Documentation forServer & Application Monitor
Monitoring your applications and environment is a key capability of SolarWinds Observability Self-Hosted (formerly Hybrid Cloud Observability) and is available in the Essentials edition. Server & Application Monitor (SAM) is also available in a standalone module.

Unix Memory Monitoring Perl

This SAM application monitor template uses Perl scripts to assess the memory performance of computers running AIX 5.3 or 6.1; Solaris 8, 9, or 10; or HP-UX 11.0.

Prerequisites:

SSH and Perl are installed on the target server.

If Perl is installed in a location different from /usr/bin/perl, edit paths in the first line of the field ”script body” (#!/usr/bin/perl) for component monitors, or create a symbolic link to Perl with ln command.

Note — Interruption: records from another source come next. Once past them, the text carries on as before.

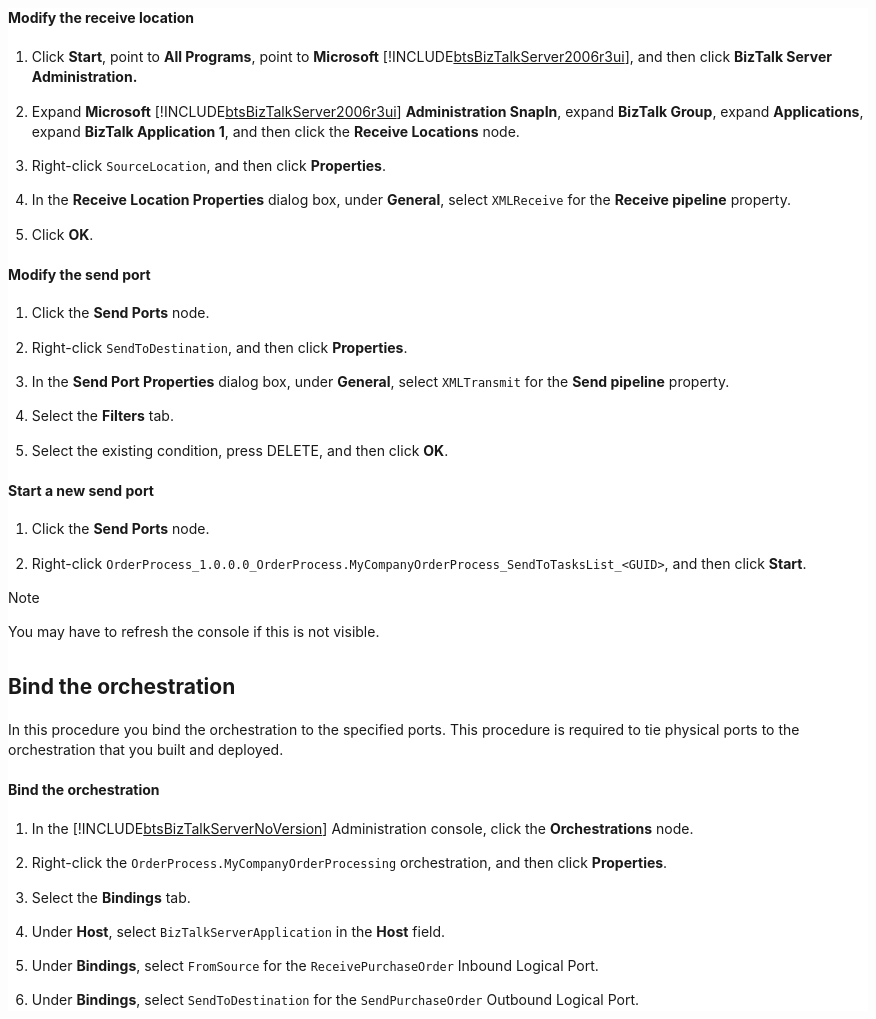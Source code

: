 #### Modify the receive location  
  
1.  Click **Start**, point to **All Programs**, point to **Microsoft** [!INCLUDE[btsBizTalkServer2006r3ui](../includes/btsbiztalkserver2006r3ui-md.md)], and then click **BizTalk Server Administration.**  
  
2.  Expand **Microsoft** [!INCLUDE[btsBizTalkServer2006r3ui](../includes/btsbiztalkserver2006r3ui-md.md)] **Administration SnapIn**, expand **BizTalk Group**, expand **Applications**, expand **BizTalk Application 1**, and then click the **Receive Locations** node.  
  
3.  Right-click `SourceLocation`, and then click **Properties**.  
  
4.  In the **Receive Location Properties** dialog box, under **General**, select `XMLReceive` for the **Receive pipeline** property.  
  
5.  Click **OK**.  
  
#### Modify the send port  
  
1.  Click the **Send Ports** node.  
  
2.  Right-click `SendToDestination`, and then click **Properties**.  
  
3.  In the **Send Port Properties** dialog box, under **General**, select `XMLTransmit` for the **Send pipeline** property.  
  
4.  Select the **Filters** tab.  
  
5.  Select the existing condition, press DELETE, and then click **OK**.  
  
#### Start a new send port  
  
1.  Click the **Send Ports** node.  
  
2.  Right-click `OrderProcess_1.0.0.0_OrderProcess.MyCompanyOrderProcess_SendToTasksList_<GUID>`, and then click **Start**.  
  
> [!NOTE]
>  You may have to refresh the console if this is not visible.  
  
## Bind the orchestration  
 In this procedure you bind the orchestration to the specified ports. This procedure is required to tie physical ports to the orchestration that you built and deployed.  
  
#### Bind the orchestration  
  
1.  In the [!INCLUDE[btsBizTalkServerNoVersion](../includes/btsbiztalkservernoversion-md.md)] Administration console, click the **Orchestrations** node.  
  
2.  Right-click the `OrderProcess.MyCompanyOrderProcessing` orchestration, and then click **Properties**.  
  
3.  Select the **Bindings** tab.  
  
4.  Under **Host**, select `BizTalkServerApplication` in the **Host** field.  
  
5.  Under **Bindings**, select `FromSource` for the `ReceivePurchaseOrder` Inbound Logical Port.  
  
6.  Under **Bindings**, select `SendToDestination` for the `SendPurchaseOrder` Outbound Logical Port.  
  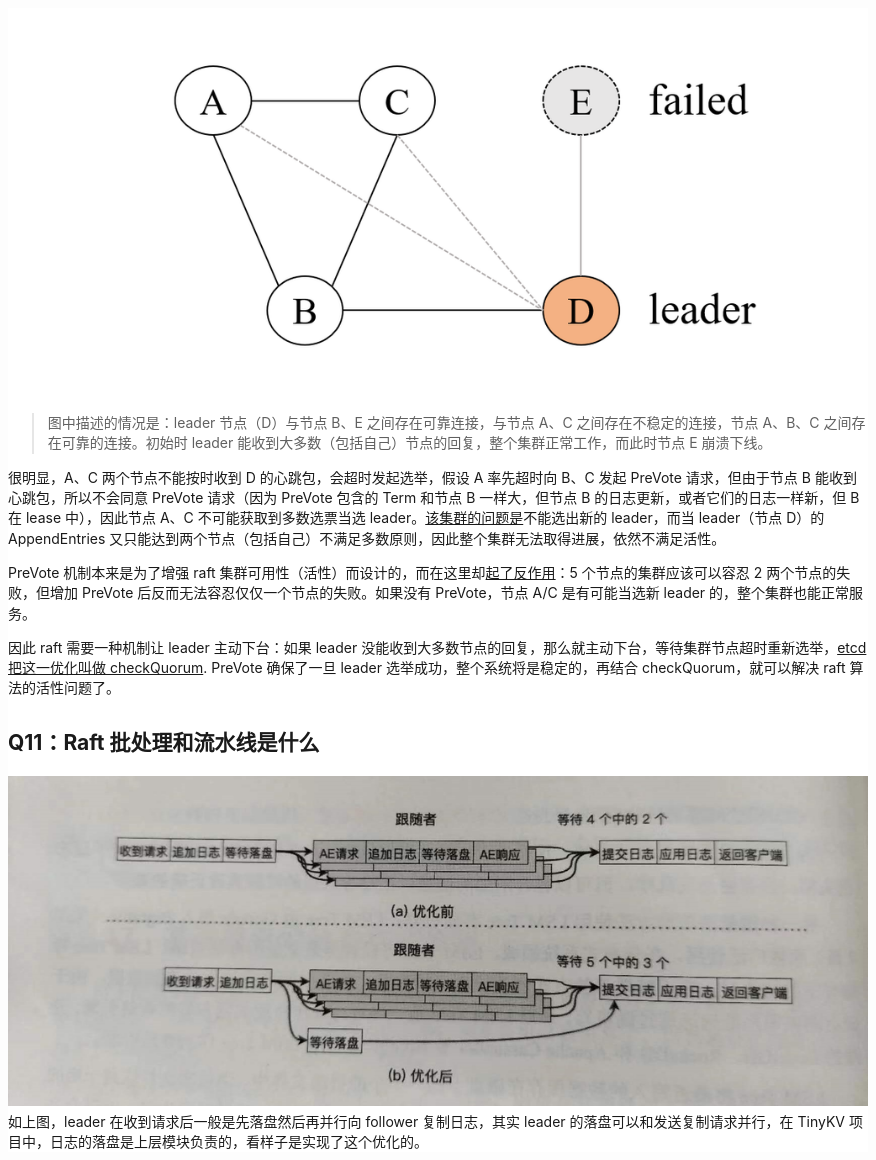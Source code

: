 ![](/img/raft/Q10_1.png)
> 图中描述的情况是：leader 节点（D）与节点 B、E 之间存在可靠连接，与节点 A、C 之间存在不稳定的连接，节点 A、B、C 之间存在可靠的连接。初始时 leader 能收到大多数（包括自己）节点的回复，整个集群正常工作，而此时节点 E 崩溃下线。

很明显，A、C 两个节点不能按时收到 D 的心跳包，会超时发起选举，假设 A 率先超时向 B、C 发起 PreVote 请求，但由于节点 B 能收到心跳包，所以不会同意 PreVote 请求（因为 PreVote 包含的 Term 和节点 B 一样大，但节点 B 的日志更新，或者它们的日志一样新，但 B 在 lease 中），因此节点 A、C 不可能获取到多数选票当选 leader。<u>该集群的问题是</u>不能选出新的 leader，而当 leader（节点 D）的 AppendEntries 又只能达到两个节点（包括自己）不满足多数原则，因此整个集群无法取得进展，依然不满足活性。

PreVote 机制本来是为了增强 raft 集群可用性（活性）而设计的，而在这里却<u>起了反作用</u>：5 个节点的集群应该可以容忍 2 两个节点的失败，但增加 PreVote 后反而无法容忍仅仅一个节点的失败。如果没有 PreVote，节点 A/C 是有可能当选新 leader 的，整个集群也能正常服务。

因此 raft 需要一种机制让 leader 主动下台：如果 leader 没能收到大多数节点的回复，那么就主动下台，等待集群节点超时重新选举，<u>etcd 把这一优化叫做 checkQuorum</u>. PreVote 确保了一旦 leader 选举成功，整个系统将是稳定的，再结合 checkQuorum，就可以解决 raft 算法的活性问题了。


## Q11：Raft 批处理和流水线是什么
![来自深入理解分布式系统](/img/raft/Q11_1.jpg)
如上图，leader 在收到请求后一般是先落盘然后再并行向 follower 复制日志，其实 leader 的落盘可以和发送复制请求并行，在 TinyKV 项目中，日志的落盘是上层模块负责的，看样子是实现了这个优化的。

To determine where Perl is installed, use the following command: which perl

Credentials

Root credentials on the target server.

Some Unix implementations such as Solaris have a character limit in the input buffers of SSH sessions that prevents SolarWinds SAM from copying over scripts. If a monitored component fails to return a result or returns error code 255, manually copy the script to the target machine and then make the appropriate path and file name change in the Command Line field. For example, if you manually copied the script over as /usr/script.pl, you should change the Command Line to: perl /usr/script.pl.

This component has Count statistic as difference enabled. It will return the difference between two polling intervals.

Component monitors

Components without predetermined threshold values have guidance such as "Use the lowest threshold possible" or "use the highest threshold possible" to help you find a threshold appropriate for your application. To learn more, see Manage thresholds in SAM.

Total memory (MB)

The amount of total usable RAM in MB.

Used memory (MB)

The amount of used memory in MB. Set this value as low as possible.

Free memory (MB)

The amount of available memory in MB.

This should be more than 100 MB at all times or paging will occur.

Total swap (MB)

The amount of total swap space in MB.

Used swap (MB)

The amount of used swap space in MB. Paging is one of the memory-management schemes by which a computer can store and retrieve data from secondary storage for use in main memory. Paging is an important part of virtual memory implementation in most contemporary general-purpose operating systems, allowing them to use disk storage for data that does not fit into physical random-access memory (RAM).

This should be as low as possible. Ideally it should be near zero. If the value is large, it may indicate that there is no free memory left.

Free swap (MB)

The amount of available swap space in MB.

It should be near the “total swap” value. If paging occurs in the system, the value should be as high as possible.

Page faults/sec

AIX and Solaris: Shows the number of page faults per second. This is not a count of page faults that generate I/O, because some page faults can be resolved without I/O.

HP-UX: Rename this counter to “Page address translation faults/sec” – shows the number of page address translation faults per second.

Should be as low as possible.

Zombie processes

The number of “zombie” processes. A “zombie” or defunct process is a process that has completed execution, but still has an entry in the process table. This entry is still needed to allow the process that started the (now zombie) process to read its exit status. When a process finishes execution, it will have an exit status to report to its parent process. Because of this last little bit of information, the process will remain in the operating system’s process table as a zombie process, indicating that it is not to be scheduled for further execution, but that it cannot be completely removed (and its process ID cannot be reused) until it has been determined that the exit status is no longer needed.

This should always be zero (0). If it is not zero, you should manually kill zombie processes. Use the following commands to show these zombie processes:

  • For AIX: ps –ef | grep defunct
  • For Solaris: ps –ecl | grep “Z”
  • For HP-UX: ps –ef | grep defunct

To kill zombie processes:

  • The first option is to wait. It is possible that the parent process is intentionally leaving the process in a zombie state to ensure that future children it may create will not receive the same pid. Or perhaps the parent is occupied, and will reap the child process momentarily.
  • The second option is to send a SIGCHLD signal to the parent (kill -s SIGCHLD <ppid>). This will cause well-behaving parents to reap their zombie children.
  • The third option is to kill the parent process of the zombie. At that point, all of the parent’s children will be adopted by the init process (pid 1), which periodically runs wait() to reap any zombie children.

Page cache: page ins

Amount of pages paged in from paging space, which should be as low as possible.

The operation of reading one inactive page or a cluster of inactive memory pages to disk is called a page out.

Page cache: page outs

Amount of pages paged in from paging space.

The operation of writing one inactive page or a cluster of inactive memory pages to disk is called a page out.

Value numbers above 20 pages or so indicate a significant performance problem. In this situation more memory should be installed.